WORK ORDER → Give again the line that contains "## Назначение сервиса", plus every line after it to the end of the records, unchanged.

BEGIN DATA FOR THE TASK

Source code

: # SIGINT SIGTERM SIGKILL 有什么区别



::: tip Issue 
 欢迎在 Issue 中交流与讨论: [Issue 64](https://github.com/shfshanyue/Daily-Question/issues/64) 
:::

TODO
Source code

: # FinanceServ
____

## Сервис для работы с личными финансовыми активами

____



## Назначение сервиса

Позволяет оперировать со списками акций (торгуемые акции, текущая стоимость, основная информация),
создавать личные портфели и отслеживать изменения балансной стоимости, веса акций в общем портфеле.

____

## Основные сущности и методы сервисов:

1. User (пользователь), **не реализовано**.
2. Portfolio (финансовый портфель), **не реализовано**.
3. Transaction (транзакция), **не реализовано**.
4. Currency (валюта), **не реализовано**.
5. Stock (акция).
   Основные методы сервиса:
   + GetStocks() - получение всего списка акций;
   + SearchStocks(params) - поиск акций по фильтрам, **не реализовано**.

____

END DATA FOR THE TASK

SOLUTION TO THIS PROBLEM →
## Назначение сервиса

Позволяет оперировать со списками акций (торгуемые акции, текущая стоимость, основная информация),
создавать личные портфели и отслеживать изменения балансной стоимости, веса акций в общем портфеле.

____

## Основные сущности и методы сервисов:

1. User (пользователь), **не реализовано**.
2. Portfolio (финансовый портфель), **не реализовано**.
3. Transaction (транзакция), **не реализовано**.
4. Currency (валюта), **не реализовано**.
5. Stock (акция).
   Основные методы сервиса:
   + GetStocks() - получение всего списка акций;
   + SearchStocks(params) - поиск акций по фильтрам, **не реализовано**.

____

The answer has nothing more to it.